La UEFA y la Liga de Fútbol Profesional de Francia han dejado claro que, por ahora, no seguirán el camino marcado por la FIFA en el Mundial 2026 en materia de pausas de hidratación. Según información recogida por medios europeos, ambas instituciones “no tienen planes de generalizar” los llamados cooling breaks en sus competiciones, es decir, no introducirá cortes automáticos de tres minutos en cada parte como norma general. En lugar de eso, se mantendrán fieles al protocolo clásico de la IFAB: solo se detendrá el juego cuando el termómetro y la humedad alcancen niveles considerados de riesgo, en torno a los 32 °C, o cuando el árbitro lo juzgue necesario “por sentido común”.

El contraste con lo que hizo la FIFA en Norteamérica 2026 es evidente. El organismo anunció que en todos los partidos del torneo habría una pausa de unos tres minutos en cada tiempo, alrededor del minuto 22 y del 67, “no importa dónde se juegue, si hay techo o cuál sea la temperatura”, en palabras de Manolo Zubiria, responsable del torneo. La medida, presentada como un esfuerzo para priorizar el bienestar de los futbolistas y “garantizar las mejores condiciones posibles”, convirtió de facto cada encuentro en algo muy cercano a cuatro segmentos, aunque el reloj no se detiene y ese tiempo se recupera en el añadido.

Las críticas no tardaron. Varios analistas y aficionados han señalado que estas pausas obligatorias “trocean el partido”, rompen el ritmo natural del fútbol y generan mini descansos tácticos que pueden cambiar la dinámica del juego. A ello se suma la sospecha de un trasfondo comercial: al tratarse de ventanas fijas y previsibles, las cadenas de televisión han empezado a utilizarlas para insertar bloques publicitarios, algo que algunos especialistas describen como la entrada de un “tiempo muerto televisivo” en un deporte que históricamente se ha jugado sin interrupciones planificadas. ¿Son realmente pausas por salud o se está abriendo la puerta a un nuevo modelo de explotación del espectáculo?.

Frente a esto, la postura de UEFA puede leerse en dos planos: por un lado, se aferra al estándar IFAB, que habla de pausas para hidratar o refrescar solo cuando el calor lo exige, dejando la decisión al árbitro y al contexto; por otro, envía un mensaje sobre el estilo de fútbol que quiere para sus competiciones, evitando que cada tiempo se convierta en un “acto” con cortes asegurados.

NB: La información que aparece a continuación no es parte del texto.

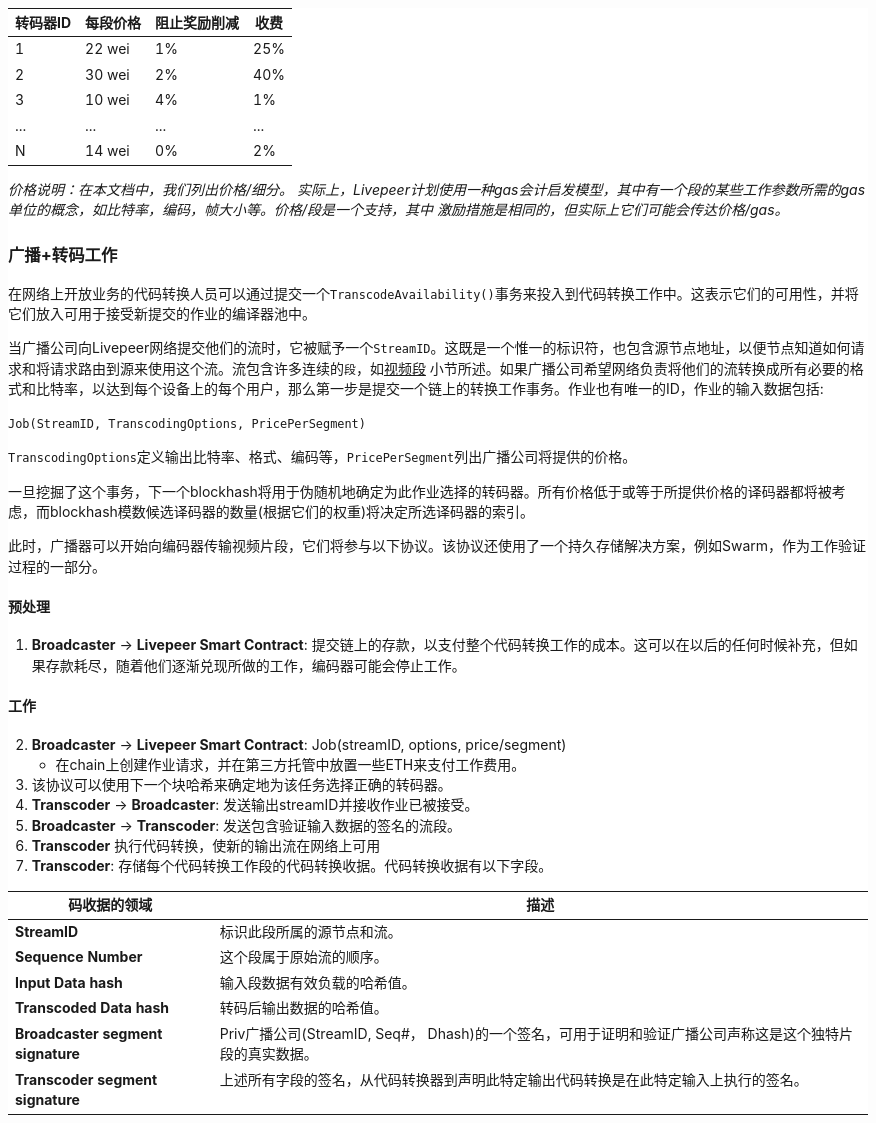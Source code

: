| 转码器ID | 每段价格 | 阻止奖励削减 | 收费 |
|----|----|----|----|
| 1 | 22 wei | 1% | 25% |
| 2 | 30 wei | 2% | 40% |
| 3 | 10 wei | 4% | 1% |
| ... | ... | ... | ... |
| N | 14 wei | 0% | 2% |

*价格说明：在本文档中，我们列出价格/细分。 实际上，Livepeer计划使用一种gas会计启发模型，其中有一个段的某些工作参数所需的gas单位的概念，如比特率，编码，帧大小等。价格/段是一个支持，其中 激励措施是相同的，但实际上它们可能会传达价格/gas。*

### 广播+转码工作

在网络上开放业务的代码转换人员可以通过提交一个`TranscodeAvailability()`事务来投入到代码转换工作中。这表示它们的可用性，并将它们放入可用于接受新提交的作业的编译器池中。

当广播公司向Livepeer网络提交他们的流时，它被赋予一个`StreamID`。这既是一个惟一的标识符，也包含源节点地址，以便节点知道如何请求和将请求路由到源来使用这个流。流包含许多连续的`段`，如[视频段](#video-segments) 小节所述。如果广播公司希望网络负责将他们的流转换成所有必要的格式和比特率，以达到每个设备上的每个用户，那么第一步是提交一个链上的转换工作事务。作业也有唯一的ID，作业的输入数据包括:

`Job(StreamID, TranscodingOptions, PricePerSegment)`

`TranscodingOptions`定义输出比特率、格式、编码等，`PricePerSegment`列出广播公司将提供的价格。

一旦挖掘了这个事务，下一个blockhash将用于伪随机地确定为此作业选择的转码器。所有价格低于或等于所提供价格的译码器都将被考虑，而blockhash模数候选译码器的数量(根据它们的权重)将决定所选译码器的索引。

此时，广播器可以开始向编码器传输视频片段，它们将参与以下协议。该协议还使用了一个持久存储解决方案，例如Swarm，作为工作验证过程的一部分。

#### 预处理

1.  **Broadcaster**  -> **Livepeer Smart Contract**: 提交链上的存款，以支付整个代码转换工作的成本。这可以在以后的任何时候补充，但如果存款耗尽，随着他们逐渐兑现所做的工作，编码器可能会停止工作。

#### 工作

2. **Broadcaster** -> **Livepeer Smart Contract**: Job(streamID, options, price/segment)
    - 在chain上创建作业请求，并在第三方托管中放置一些ETH来支付工作费用。
3. 该协议可以使用下一个块哈希来确定地为该任务选择正确的转码器。
4. **Transcoder** -> **Broadcaster**: 发送输出streamID并接收作业已被接受。
5. **Broadcaster** -> **Transcoder**: 发送包含验证输入数据的签名的流段。
7. **Transcoder** 执行代码转换，使新的输出流在网络上可用
9. **Transcoder**: 存储每个代码转换工作段的代码转换收据。代码转换收据有以下字段。

| 码收据的领域 | 描述 |
|-------|------------|
| **StreamID** | 标识此段所属的源节点和流。 | 
| **Sequence Number** | 这个段属于原始流的顺序。 |
| **Input Data hash** | 输入段数据有效负载的哈希值。 |
| **Transcoded Data hash** | 转码后输出数据的哈希值。 |
| **Broadcaster segment signature** | Priv广播公司(StreamID, Seq#， Dhash)的一个签名，可用于证明和验证广播公司声称这是这个独特片段的真实数据。 |
| **Transcoder segment signature** | 上述所有字段的签名，从代码转换器到声明此特定输出代码转换是在此特定输入上执行的签名。 |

Fuentes cercanas a las ligas europeas insisten en que “las pausas deben ser herramienta médica, no herramienta de programación”, lo que en la práctica supone una respuesta política a la deriva del Mundial, sin nombrarla directamente.

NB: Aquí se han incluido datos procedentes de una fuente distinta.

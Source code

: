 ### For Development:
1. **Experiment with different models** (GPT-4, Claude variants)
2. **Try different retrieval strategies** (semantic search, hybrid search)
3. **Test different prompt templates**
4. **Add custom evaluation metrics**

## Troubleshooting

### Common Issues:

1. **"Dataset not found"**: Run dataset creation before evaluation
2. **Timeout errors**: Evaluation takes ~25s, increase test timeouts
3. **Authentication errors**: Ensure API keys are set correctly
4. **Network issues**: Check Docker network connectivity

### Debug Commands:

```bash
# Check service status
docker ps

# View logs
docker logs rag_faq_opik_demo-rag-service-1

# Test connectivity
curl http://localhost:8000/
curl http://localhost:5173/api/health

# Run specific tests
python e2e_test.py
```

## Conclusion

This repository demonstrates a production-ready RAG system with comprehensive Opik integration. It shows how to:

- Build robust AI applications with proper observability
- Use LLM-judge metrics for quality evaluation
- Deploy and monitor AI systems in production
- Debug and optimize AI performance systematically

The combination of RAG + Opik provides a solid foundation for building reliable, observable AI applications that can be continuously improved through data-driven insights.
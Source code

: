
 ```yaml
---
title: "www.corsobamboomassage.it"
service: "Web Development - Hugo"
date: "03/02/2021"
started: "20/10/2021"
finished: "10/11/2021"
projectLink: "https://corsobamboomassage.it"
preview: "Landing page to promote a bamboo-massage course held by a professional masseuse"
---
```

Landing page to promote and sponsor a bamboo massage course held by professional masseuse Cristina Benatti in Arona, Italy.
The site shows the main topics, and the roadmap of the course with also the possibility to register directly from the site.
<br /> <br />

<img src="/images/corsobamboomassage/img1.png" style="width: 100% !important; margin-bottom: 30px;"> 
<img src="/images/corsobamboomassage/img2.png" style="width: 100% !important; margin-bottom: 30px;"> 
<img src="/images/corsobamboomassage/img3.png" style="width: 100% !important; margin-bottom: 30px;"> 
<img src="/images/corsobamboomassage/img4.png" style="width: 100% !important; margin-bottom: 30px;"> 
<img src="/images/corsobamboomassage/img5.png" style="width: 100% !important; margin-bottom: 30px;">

La discusión queda abierta: ¿hasta qué punto tiene sentido unificar el reglamento mundial con pausas fijas cuando no siempre hay riesgo térmico?, ¿deberían las ligas nacionales y torneos continentales copiar un modelo que muchos ven motivado por la televisión, o defender un juego más continuo aunque eso suponga renunciar a ingresos potenciales?. De momento, Europa traza su propia línea: refrescarse, sí, pero solo cuando el calor aprieta, no porque el reloj marque el minuto de la pausa. La próxima vez que veas un partido de Champions sin “cuatro cuartos”, la razón estará en esta decisión.